▶ What needs to be done
From the records below, work out how many lines carry the string "cite". Leave out everything but the number.

[Opening Data extract section]

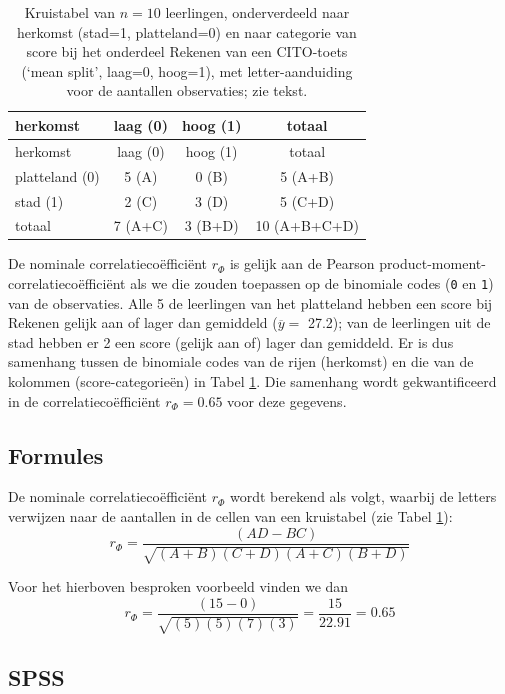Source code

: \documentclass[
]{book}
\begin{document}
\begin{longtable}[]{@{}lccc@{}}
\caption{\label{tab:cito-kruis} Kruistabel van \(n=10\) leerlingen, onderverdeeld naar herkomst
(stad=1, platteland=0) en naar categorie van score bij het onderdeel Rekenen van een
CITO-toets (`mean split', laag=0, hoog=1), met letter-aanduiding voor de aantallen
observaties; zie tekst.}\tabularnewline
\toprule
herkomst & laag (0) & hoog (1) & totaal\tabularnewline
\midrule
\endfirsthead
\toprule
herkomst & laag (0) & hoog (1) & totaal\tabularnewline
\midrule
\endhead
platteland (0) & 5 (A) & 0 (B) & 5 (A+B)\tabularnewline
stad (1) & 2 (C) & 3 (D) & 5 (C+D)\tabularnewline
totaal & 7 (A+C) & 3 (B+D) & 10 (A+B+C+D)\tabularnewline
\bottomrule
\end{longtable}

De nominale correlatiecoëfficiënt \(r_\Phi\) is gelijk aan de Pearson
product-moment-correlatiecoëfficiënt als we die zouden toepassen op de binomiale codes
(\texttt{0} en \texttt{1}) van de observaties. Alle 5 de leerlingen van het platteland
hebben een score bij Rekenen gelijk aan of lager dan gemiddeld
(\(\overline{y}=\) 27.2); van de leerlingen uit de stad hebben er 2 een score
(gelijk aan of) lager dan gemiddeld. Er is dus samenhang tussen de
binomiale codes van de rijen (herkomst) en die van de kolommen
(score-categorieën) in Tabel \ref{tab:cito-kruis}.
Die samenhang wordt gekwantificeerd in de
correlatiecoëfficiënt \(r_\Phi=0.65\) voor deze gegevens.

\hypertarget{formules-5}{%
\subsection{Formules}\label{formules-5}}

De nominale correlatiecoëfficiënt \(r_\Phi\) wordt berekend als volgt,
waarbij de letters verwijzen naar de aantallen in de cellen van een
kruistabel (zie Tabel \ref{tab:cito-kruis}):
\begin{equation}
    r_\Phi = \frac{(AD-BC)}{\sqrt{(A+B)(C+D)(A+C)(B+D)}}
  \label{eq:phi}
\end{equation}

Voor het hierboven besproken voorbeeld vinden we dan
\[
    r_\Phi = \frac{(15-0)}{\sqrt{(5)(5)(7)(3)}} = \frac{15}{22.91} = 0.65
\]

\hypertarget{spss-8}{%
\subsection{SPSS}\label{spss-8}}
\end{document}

[Closing Data extract section]
[Opening Data extract section]

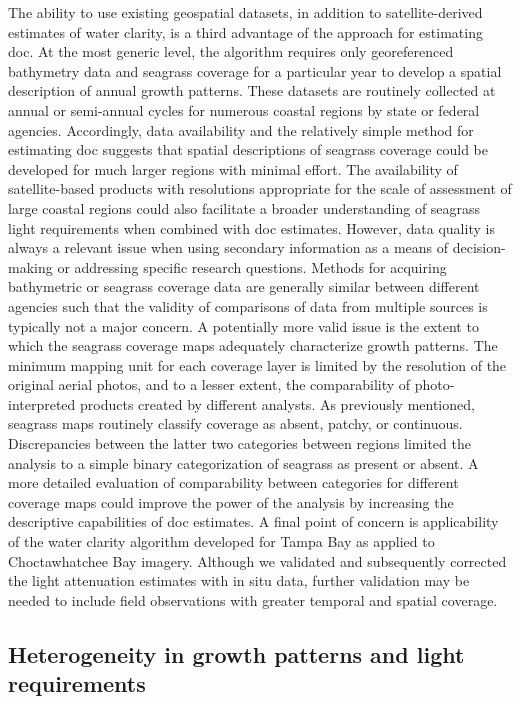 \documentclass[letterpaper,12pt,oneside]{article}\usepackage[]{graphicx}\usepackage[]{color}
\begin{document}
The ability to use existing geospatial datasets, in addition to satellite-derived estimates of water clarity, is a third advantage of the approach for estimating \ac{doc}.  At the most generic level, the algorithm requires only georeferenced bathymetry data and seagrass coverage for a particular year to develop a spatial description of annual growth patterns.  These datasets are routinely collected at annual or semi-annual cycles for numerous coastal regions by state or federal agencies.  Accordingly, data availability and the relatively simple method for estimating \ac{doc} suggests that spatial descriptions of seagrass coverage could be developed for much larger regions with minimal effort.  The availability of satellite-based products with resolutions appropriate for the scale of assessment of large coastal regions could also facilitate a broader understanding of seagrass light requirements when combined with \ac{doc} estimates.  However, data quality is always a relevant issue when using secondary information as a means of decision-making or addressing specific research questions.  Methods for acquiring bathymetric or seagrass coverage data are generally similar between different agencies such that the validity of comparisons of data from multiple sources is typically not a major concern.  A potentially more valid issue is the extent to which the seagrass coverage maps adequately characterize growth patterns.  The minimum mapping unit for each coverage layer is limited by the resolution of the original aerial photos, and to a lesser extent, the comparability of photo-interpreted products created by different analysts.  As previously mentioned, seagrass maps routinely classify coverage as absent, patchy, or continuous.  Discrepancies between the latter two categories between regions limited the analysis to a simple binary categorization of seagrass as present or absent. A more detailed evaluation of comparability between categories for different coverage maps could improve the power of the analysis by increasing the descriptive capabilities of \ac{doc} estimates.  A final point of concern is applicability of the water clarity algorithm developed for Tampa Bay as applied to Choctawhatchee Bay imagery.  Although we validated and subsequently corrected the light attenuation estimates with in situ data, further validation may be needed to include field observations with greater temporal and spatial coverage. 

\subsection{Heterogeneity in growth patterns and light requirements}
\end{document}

[Closing Data extract section]
[Opening Data extract section]

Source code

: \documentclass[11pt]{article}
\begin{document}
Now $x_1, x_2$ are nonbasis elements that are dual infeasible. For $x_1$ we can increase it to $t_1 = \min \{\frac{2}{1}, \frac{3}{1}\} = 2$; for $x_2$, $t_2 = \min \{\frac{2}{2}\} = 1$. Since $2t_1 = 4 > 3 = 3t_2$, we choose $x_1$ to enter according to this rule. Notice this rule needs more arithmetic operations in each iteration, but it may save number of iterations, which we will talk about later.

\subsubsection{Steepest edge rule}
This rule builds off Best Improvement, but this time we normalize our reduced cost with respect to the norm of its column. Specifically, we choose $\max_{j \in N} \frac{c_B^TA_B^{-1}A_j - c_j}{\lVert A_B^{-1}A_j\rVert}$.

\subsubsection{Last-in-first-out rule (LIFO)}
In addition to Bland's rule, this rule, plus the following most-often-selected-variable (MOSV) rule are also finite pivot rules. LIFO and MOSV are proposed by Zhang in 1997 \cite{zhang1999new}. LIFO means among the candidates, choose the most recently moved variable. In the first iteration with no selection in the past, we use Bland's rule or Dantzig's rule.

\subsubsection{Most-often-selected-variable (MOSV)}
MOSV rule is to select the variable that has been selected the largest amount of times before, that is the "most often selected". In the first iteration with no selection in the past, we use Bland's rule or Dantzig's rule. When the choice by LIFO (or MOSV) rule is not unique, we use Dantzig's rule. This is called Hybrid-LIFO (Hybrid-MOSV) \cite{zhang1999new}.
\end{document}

[Closing Data extract section]

▶ Written response
2